Stable shRNA-mediated HSPA2 silencing in (a–d) breast luminal-A type carcinoma MCF7 cells and (e–h) human cervical adenocarcinoma HeLa cells. Immunoblots (a,e) show protein levels of HSPA2, HSPA1, and HSPA8 in wild type (wt); control sh-luc cells transduced with the non-targeting shRNA-luc sequence; sh-G3, sh-3, and sh-4 cells stably transduced with HSPA2-targeting shRNAG3, shRNA3, or shRNA4 sequences, respectively. The numbers below each lane represent the protein ratio normalized to the actin level. Representative immunoblots are shown (HeLa, n = 5; MCF7, n = 4), and actin was used as a protein loading control. Cell metabolic activity (b,f) was tested using the MTS assay.

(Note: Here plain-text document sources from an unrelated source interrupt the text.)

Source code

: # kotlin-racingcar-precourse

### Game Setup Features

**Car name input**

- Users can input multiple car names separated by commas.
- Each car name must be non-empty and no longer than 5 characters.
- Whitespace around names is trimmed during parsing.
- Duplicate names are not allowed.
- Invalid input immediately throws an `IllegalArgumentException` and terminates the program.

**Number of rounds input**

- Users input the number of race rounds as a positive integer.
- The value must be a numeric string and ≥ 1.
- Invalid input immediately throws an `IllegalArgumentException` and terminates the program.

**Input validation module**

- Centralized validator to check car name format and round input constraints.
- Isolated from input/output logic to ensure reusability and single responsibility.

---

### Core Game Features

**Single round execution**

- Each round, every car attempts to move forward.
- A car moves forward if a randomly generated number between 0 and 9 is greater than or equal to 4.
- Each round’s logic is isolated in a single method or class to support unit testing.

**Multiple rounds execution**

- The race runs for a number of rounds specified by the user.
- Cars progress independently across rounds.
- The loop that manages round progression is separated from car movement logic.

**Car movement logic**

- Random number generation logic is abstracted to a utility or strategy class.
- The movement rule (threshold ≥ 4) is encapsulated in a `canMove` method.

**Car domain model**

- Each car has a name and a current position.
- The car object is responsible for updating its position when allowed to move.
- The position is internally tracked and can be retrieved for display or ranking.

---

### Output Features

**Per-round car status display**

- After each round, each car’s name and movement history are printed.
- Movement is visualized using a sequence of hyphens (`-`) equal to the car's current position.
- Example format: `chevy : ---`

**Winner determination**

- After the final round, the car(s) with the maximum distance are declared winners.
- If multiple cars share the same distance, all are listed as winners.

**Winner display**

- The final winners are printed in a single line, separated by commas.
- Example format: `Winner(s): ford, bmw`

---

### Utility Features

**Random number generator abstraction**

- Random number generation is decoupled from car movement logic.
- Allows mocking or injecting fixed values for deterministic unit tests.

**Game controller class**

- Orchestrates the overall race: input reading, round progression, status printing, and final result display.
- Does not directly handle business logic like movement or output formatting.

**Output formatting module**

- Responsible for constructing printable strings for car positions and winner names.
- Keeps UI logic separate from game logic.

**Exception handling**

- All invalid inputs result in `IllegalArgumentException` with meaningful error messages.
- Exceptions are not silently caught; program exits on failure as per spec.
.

Results are expressed as mean ± SD (n = 5, each in three technical replicas) in relation to values obtained at 24 h after plating (b,f). The cell proliferation rate (c,g) was examined using crystal violet staining assay (n = 5; each in three technical replicas). For the clonogenic assay (d,h), cells were plated onto six-well dishes (HeLa 1 × 10³ cells/well, MCF7 3 × 10³ cells/well) and cultured for 7 days. Colonies were counted manually (mean ± SD, HeLa n = 4, each in three technical replicas, MCF7 n = 7, each in 2–3 technical replicas). Each dot color represents results of one of seven (d) or four (h) independent experiments.

Figure 7

The motility, invasiveness, and adhesiveness of (a–d) HeLa and (e–g) MCF7 cells are not dependent on HSPA2 protein level. (a) Results of wound-healing assay. Representative microphotographs show the wound area immediately after making a scratch in confluent culture and also after 24 h culture. Arrows mark the width of wounds. The graphs show results (mean ± SD) of three independent experiments, each at least in ten technical replicas. (b,e) Results of a transwell migration assay. Cells (6 × 10⁴ (b), 7 × 10⁴ (f)) were plated onto the insert and allowed to migrate for 4 h (b) or 24–48 h (f) toward the FBS gradient (1–10%). Representative microphotographs show crystal violet-stained cells that migrated through the membrane pores. Graph shows relative chemotactic migration (mean ± SD, n = 3, each in two technical repeats). (c,f) Analysis of cell invasion into Matrigel. Representative microphotographs show cells that migrated into the ECM matrix. The scale bar represents 50 μm. The graph shows the percentage of invading cells (mean ± SD, n = 4, each time cells were counted in 6–7 different areas). (d,g) Cells (7 × 10⁴/well) were plated onto ECM Cell Adhesion Array strips and allowed to attach for 1 h. After staining with crystal violet, optical density was measured. Results show mean ± SD (n = 3).